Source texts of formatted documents
Content starts

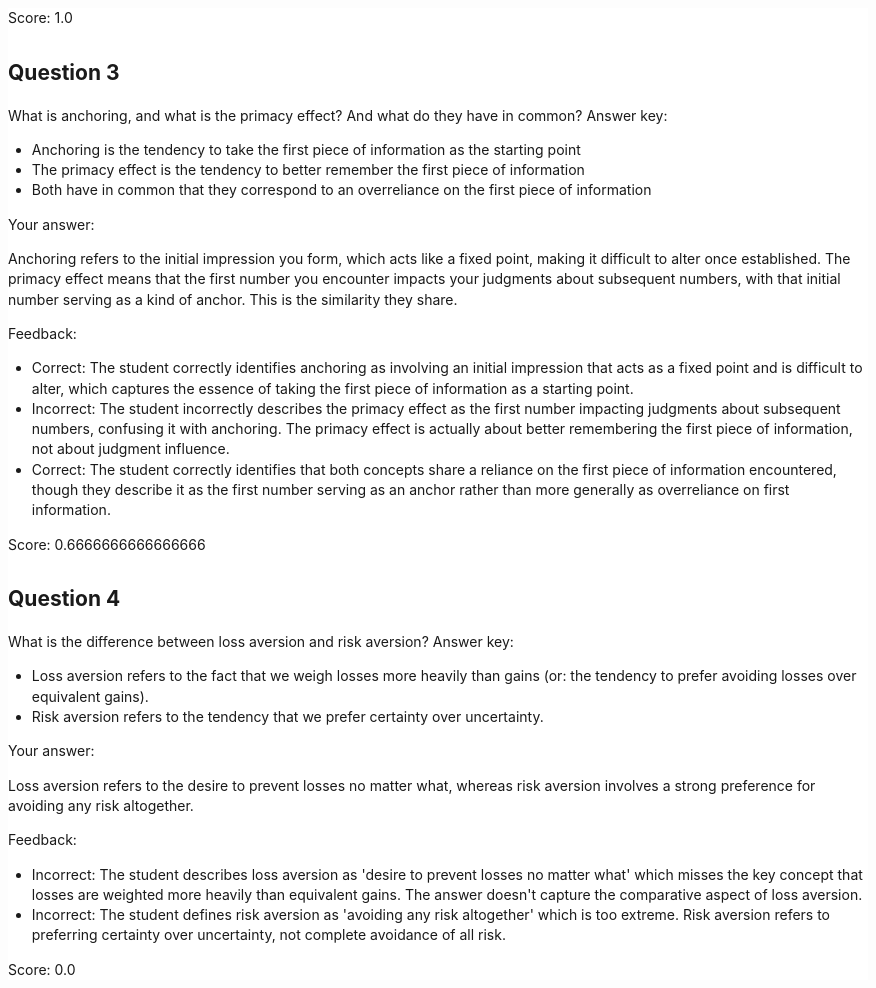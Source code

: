 Score: 1.0

## Question 3
            
What is anchoring, and what is the primacy effect? And what do they have in common?
Answer key:

- Anchoring is the tendency to take the first piece of information as the starting point
- The primacy effect is the tendency to better remember the first piece of information
- Both have in common that they correspond to an overreliance on the first piece of information

Your answer:

Anchoring refers to the initial impression you form, which acts like a fixed point, making it difficult to alter once established. The primacy effect means that the first number you encounter impacts your judgments about subsequent numbers, with that initial number serving as a kind of anchor. This is the similarity they share.

Feedback:

- Correct: The student correctly identifies anchoring as involving an initial impression that acts as a fixed point and is difficult to alter, which captures the essence of taking the first piece of information as a starting point.
- Incorrect: The student incorrectly describes the primacy effect as the first number impacting judgments about subsequent numbers, confusing it with anchoring. The primacy effect is actually about better remembering the first piece of information, not about judgment influence.
- Correct: The student correctly identifies that both concepts share a reliance on the first piece of information encountered, though they describe it as the first number serving as an anchor rather than more generally as overreliance on first information.

Score: 0.6666666666666666

## Question 4
            
What is the difference between loss aversion and risk aversion?
Answer key:

- Loss aversion refers to the fact that we weigh losses more heavily than gains (or: the tendency to prefer avoiding losses over equivalent gains).
- Risk aversion refers to the tendency that we prefer certainty over uncertainty.

Your answer:

Loss aversion refers to the desire to prevent losses no matter what, whereas risk aversion involves a strong preference for avoiding any risk altogether.

Feedback:

- Incorrect: The student describes loss aversion as 'desire to prevent losses no matter what' which misses the key concept that losses are weighted more heavily than equivalent gains. The answer doesn't capture the comparative aspect of loss aversion.
- Incorrect: The student defines risk aversion as 'avoiding any risk altogether' which is too extreme. Risk aversion refers to preferring certainty over uncertainty, not complete avoidance of all risk.

Score: 0.0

Content ends

Your goal: Take the line holding "- Incorrect: The student incorrectly" and all lines after it through the end of the data, and set them down exactly.

Answer area:
- Incorrect: The student incorrectly describes the primacy effect as the first number impacting judgments about subsequent numbers, confusing it with anchoring. The primacy effect is actually about better remembering the first piece of information, not about judgment influence.
- Correct: The student correctly identifies that both concepts share a reliance on the first piece of information encountered, though they describe it as the first number serving as an anchor rather than more generally as overreliance on first information.

Score: 0.6666666666666666

## Question 4
            
What is the difference between loss aversion and risk aversion?
Answer key:

- Loss aversion refers to the fact that we weigh losses more heavily than gains (or: the tendency to prefer avoiding losses over equivalent gains).
- Risk aversion refers to the tendency that we prefer certainty over uncertainty.

Your answer:

Loss aversion refers to the desire to prevent losses no matter what, whereas risk aversion involves a strong preference for avoiding any risk altogether.

Feedback:

- Incorrect: The student describes loss aversion as 'desire to prevent losses no matter what' which misses the key concept that losses are weighted more heavily than equivalent gains. The answer doesn't capture the comparative aspect of loss aversion.
- Incorrect: The student defines risk aversion as 'avoiding any risk altogether' which is too extreme. Risk aversion refers to preferring certainty over uncertainty, not complete avoidance of all risk.

Score: 0.0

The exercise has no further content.